Gone Fishing
It’s bloody hot in Baja, Northwest Mexico, at this time of the year. I’m in Loreto on the peninsula’s eastern coast, drenched in sweat and trying to survive in 35 degrees C. I’m here to witness the launch of Rare’s latest program – Fisheries Fellows.
As Rare’s Vice President of Programs I have the pleasure of spending half of my life on a plane visiting amazing places seeing our programs in action, making a difference in the world’s most biodiverse places. Today I’m in Baja California Sur.
Northwest Mexico is home to more than 30,000 small-scale fishermen, who provide 50-70 percent of the volume and value of the nation’s catch. The coastal marine environment of the region, which includes the Pacific coast of the Baja Peninsula and the Gulf of California, owes its remarkable biological diversity to a combination of habitats including salt marsh and mangrove wetlands, island archipelagos, eelgrass and algae beds, and the northernmost coral reef in the Eastern Pacific. Deep ocean trenches and nutrient rich shallow sea beds make it one of the most important areas in the world for both commercial and sport fishing. This stretch of sea is home to one-third of Earth’s marine species.
It is also a marine biodiversity hotspot under threat. Pollution, tourism development and insufficient freshwater flows threaten these rich coasts and marine ecosystems, as do intense fishing and the deregulation of Mexico’s commercial fisheries industry.
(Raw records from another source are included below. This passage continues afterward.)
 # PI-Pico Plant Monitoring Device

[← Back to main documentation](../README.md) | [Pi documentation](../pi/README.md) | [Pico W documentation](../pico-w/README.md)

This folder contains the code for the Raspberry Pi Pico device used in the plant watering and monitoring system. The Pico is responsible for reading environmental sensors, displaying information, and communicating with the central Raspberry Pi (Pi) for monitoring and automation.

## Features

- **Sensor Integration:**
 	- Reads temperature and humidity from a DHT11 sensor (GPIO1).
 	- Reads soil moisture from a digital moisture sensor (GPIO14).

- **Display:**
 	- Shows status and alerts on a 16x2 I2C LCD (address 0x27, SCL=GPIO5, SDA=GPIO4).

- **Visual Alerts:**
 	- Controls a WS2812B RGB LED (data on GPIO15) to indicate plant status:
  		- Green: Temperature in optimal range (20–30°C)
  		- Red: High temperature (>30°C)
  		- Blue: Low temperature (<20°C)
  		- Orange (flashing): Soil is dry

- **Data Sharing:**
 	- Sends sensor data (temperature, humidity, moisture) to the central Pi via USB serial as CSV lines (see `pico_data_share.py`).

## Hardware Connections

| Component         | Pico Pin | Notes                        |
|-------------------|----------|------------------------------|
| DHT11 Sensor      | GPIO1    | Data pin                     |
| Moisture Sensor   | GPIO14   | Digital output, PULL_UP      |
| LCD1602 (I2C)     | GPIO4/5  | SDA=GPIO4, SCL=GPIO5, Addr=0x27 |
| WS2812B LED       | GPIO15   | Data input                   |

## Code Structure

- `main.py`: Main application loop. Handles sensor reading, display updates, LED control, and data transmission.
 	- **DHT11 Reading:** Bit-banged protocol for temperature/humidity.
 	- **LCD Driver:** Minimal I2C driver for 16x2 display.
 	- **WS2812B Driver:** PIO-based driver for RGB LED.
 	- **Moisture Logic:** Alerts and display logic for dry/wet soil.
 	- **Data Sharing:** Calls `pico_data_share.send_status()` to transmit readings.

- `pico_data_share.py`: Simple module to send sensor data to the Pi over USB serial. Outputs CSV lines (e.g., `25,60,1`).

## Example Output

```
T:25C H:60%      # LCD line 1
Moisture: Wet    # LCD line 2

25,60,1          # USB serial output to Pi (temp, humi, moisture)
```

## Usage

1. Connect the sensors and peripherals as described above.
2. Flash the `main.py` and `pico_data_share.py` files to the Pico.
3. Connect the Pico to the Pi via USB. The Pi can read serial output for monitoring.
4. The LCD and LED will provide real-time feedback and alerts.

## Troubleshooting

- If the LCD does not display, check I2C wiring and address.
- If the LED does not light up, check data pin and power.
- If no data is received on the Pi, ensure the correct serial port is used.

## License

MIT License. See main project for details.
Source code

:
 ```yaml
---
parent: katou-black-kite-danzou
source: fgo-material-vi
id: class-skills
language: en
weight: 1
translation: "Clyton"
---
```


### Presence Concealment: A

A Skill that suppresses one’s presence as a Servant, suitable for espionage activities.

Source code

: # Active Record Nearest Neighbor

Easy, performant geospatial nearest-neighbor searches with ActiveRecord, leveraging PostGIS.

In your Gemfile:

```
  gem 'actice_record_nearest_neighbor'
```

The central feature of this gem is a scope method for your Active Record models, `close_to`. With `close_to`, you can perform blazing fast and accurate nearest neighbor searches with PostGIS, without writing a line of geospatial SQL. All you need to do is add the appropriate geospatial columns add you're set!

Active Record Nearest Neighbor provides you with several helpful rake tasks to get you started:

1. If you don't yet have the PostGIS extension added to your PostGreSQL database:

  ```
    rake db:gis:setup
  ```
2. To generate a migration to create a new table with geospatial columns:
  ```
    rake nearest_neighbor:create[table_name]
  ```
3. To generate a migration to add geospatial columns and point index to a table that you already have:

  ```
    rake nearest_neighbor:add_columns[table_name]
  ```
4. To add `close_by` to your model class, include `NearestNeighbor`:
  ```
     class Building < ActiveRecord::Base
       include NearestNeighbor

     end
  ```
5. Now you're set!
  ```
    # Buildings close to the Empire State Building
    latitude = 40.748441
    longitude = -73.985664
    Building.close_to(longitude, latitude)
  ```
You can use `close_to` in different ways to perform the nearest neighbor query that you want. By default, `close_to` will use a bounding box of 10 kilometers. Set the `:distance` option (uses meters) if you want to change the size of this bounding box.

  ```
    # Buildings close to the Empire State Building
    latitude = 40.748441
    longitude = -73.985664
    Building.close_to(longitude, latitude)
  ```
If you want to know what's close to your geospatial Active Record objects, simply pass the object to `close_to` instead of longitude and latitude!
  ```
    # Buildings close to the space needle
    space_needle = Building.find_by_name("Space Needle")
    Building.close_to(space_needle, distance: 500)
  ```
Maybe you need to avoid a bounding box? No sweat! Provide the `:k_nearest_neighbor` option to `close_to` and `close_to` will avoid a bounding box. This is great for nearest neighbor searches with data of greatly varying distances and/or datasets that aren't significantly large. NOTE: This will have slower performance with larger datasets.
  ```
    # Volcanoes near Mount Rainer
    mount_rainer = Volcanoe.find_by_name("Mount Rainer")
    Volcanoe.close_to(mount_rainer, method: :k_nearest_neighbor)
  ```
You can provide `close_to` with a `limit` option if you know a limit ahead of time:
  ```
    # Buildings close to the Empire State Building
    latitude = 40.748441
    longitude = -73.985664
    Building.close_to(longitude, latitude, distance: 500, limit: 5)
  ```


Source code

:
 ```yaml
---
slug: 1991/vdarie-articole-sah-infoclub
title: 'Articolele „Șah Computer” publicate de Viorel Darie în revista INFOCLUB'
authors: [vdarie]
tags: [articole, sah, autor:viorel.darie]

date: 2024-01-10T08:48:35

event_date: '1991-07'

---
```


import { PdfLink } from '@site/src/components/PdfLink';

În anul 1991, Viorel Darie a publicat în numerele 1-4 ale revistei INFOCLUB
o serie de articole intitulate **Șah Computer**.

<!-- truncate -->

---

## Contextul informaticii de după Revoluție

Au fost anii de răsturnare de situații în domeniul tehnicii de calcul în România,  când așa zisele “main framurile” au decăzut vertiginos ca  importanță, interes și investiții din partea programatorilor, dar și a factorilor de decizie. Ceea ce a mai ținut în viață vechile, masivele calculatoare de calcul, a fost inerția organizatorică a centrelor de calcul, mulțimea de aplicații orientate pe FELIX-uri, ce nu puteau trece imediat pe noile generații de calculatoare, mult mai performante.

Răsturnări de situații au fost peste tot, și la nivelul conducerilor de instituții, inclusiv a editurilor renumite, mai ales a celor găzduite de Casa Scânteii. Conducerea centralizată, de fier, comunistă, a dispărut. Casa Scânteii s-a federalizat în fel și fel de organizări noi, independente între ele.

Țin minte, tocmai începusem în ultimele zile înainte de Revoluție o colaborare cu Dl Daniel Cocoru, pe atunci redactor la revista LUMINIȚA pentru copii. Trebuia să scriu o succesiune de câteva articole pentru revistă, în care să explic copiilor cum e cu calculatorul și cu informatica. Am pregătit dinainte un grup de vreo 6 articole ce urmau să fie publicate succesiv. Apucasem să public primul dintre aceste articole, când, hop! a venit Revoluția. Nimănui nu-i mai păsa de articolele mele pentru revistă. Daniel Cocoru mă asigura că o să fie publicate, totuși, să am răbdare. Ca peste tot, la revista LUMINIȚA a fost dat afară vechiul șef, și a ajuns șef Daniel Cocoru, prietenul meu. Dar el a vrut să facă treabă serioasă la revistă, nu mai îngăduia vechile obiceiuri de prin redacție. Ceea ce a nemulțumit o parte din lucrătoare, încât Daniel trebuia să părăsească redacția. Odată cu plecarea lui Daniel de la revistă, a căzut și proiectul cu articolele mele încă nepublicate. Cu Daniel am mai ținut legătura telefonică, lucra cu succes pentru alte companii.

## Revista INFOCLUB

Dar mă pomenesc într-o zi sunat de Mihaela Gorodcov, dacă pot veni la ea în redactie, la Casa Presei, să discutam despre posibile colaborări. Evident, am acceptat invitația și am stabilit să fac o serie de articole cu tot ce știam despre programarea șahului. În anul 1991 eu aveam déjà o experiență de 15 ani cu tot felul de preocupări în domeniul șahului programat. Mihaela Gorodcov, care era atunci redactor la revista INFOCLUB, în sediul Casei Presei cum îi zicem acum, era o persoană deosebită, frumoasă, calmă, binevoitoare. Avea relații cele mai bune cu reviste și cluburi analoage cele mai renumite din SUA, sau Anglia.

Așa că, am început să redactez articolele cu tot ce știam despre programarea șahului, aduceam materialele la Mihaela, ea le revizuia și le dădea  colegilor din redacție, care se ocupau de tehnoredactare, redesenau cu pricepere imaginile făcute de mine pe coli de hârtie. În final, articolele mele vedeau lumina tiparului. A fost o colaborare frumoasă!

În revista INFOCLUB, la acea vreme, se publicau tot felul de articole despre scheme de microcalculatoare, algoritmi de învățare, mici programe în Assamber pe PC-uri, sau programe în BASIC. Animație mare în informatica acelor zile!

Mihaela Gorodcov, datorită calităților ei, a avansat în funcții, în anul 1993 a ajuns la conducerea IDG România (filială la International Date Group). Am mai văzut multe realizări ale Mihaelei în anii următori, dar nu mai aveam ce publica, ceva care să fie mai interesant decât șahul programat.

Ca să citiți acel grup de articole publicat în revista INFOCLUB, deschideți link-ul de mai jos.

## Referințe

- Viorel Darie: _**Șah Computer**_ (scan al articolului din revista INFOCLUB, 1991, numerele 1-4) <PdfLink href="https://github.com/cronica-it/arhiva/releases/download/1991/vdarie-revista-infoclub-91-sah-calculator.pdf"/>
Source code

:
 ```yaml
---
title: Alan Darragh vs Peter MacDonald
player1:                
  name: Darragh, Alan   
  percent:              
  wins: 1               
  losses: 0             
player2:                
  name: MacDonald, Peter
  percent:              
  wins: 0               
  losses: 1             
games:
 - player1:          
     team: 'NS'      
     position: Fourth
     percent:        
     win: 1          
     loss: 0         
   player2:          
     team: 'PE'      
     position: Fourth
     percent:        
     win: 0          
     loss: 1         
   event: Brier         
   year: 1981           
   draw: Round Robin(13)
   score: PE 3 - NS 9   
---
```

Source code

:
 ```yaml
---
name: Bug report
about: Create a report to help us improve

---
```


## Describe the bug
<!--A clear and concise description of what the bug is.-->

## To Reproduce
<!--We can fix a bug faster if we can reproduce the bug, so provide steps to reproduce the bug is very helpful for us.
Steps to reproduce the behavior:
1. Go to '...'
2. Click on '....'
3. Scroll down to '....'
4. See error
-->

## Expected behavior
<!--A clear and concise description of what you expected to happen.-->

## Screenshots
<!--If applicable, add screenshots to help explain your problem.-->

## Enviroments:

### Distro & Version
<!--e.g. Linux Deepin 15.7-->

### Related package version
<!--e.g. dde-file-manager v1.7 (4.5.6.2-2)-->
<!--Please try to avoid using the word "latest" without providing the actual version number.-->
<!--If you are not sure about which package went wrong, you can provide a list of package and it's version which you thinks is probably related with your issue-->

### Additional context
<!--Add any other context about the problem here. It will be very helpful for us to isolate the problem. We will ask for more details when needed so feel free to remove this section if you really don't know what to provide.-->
The line of brown pelicans ponderously skimming the wave tops seem to face no problems fishing the shores of northwest Mexico. The same cannot always be said for the area’s disorganized and disenfranchised fishers, who face bureaucratic administrative systems, lack of law enforcement, low prices, ineffective marketing, and minimal technical support. Many use unsustainable fishing gear and practices, and all of these problems are putting the region’s biological heritage is at risk, as well as the lifestyles and livelihoods of its people. Rare and its colleagues at local NGOs COBI and Niparajá believe they may have a project that can help, and that’s what I’m here to see.